> _PROMPT_
Give the number of lines in the listing that contain the word "https", and nothing besides.

> _SUPPLIED MATERIAL_
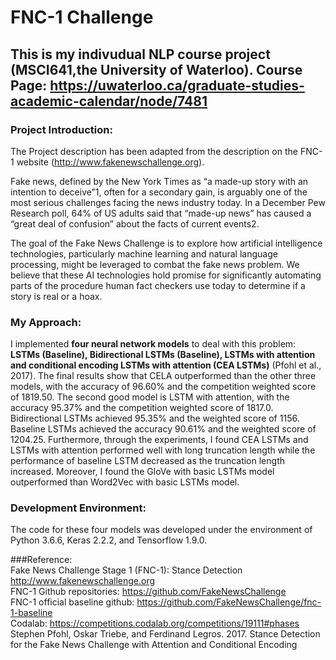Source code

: # FNC-1 Challenge
## This is my indivudual NLP course project (MSCI641,the University of Waterloo). Course Page: https://uwaterloo.ca/graduate-studies-academic-calendar/node/7481

### Project Introduction:<br /> 
The Project description has been adapted from the description on the FNC-1 website (http://www.fakenewschallenge.org). 

Fake news, defined by the New York Times as “a made-up story with an intention to deceive”1, often for a secondary gain, is arguably one of the most serious challenges facing the news industry today. In a December Pew Research poll, 64% of US adults said that “made-up news” has caused a “great deal of confusion” about the facts of current events2. 
 
The goal of the Fake News Challenge is to explore how artificial intelligence technologies, particularly machine learning and natural language processing, might be leveraged to combat the fake news problem. We believe that these AI technologies hold promise for significantly automating parts of the procedure human fact checkers use today to determine if a story is real or a hoax.


### My Approach:<br /> 
I implemented **four neural network models** to deal with this problem:  **LSTMs (Baseline), Bidirectional LSTMs (Baseline), LSTMs with attention and conditional encoding LSTMs with attention (CEA LSTMs)** (Pfohl et al., 2017). The final results show that CELA outperformed than the other three models, with the accuracy of 96.60% and the competition weighted score of 1819.50.  The second good model is LSTM with attention, with the accuracy 95.37% and the competition weighted score of 1817.0. Bidirectional LSTMs achieved 95.35% and the weighted score of 1156. Baseline LSTMs achieved the accuracy 90.61% and the weighted score of 1204.25. Furthermore, through the experiments, I found CEA LSTMs and LSTMs with attention performed well with long truncation length while the performance of baseline LSTM decreased as the truncation length increased. Moreover, I found the GloVe with basic LSTMs model outperformed than Word2Vec with basic LSTMs model.  

### Development Environment:<br />
The code for these four models was developed under the environment of Python 3.6.6, Keras 2.2.2, and Tensorflow 1.9.0.

###Reference:<br /> 
Fake News Challenge Stage 1 (FNC-1): Stance Detection http://www.fakenewschallenge.org <br /> 
FNC-1 Github repositories: https://github.com/FakeNewsChallenge <br />
FNC-1 official baseline github: https://github.com/FakeNewsChallenge/fnc-1-baseline <br />
Codalab: https://competitions.codalab.org/competitions/19111#phases <br />
Stephen Pfohl, Oskar Triebe, and Ferdinand Legros. 2017. Stance Detection for the Fake News Challenge with Attention and Conditional Encoding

> _YOUR SOLUTION_
4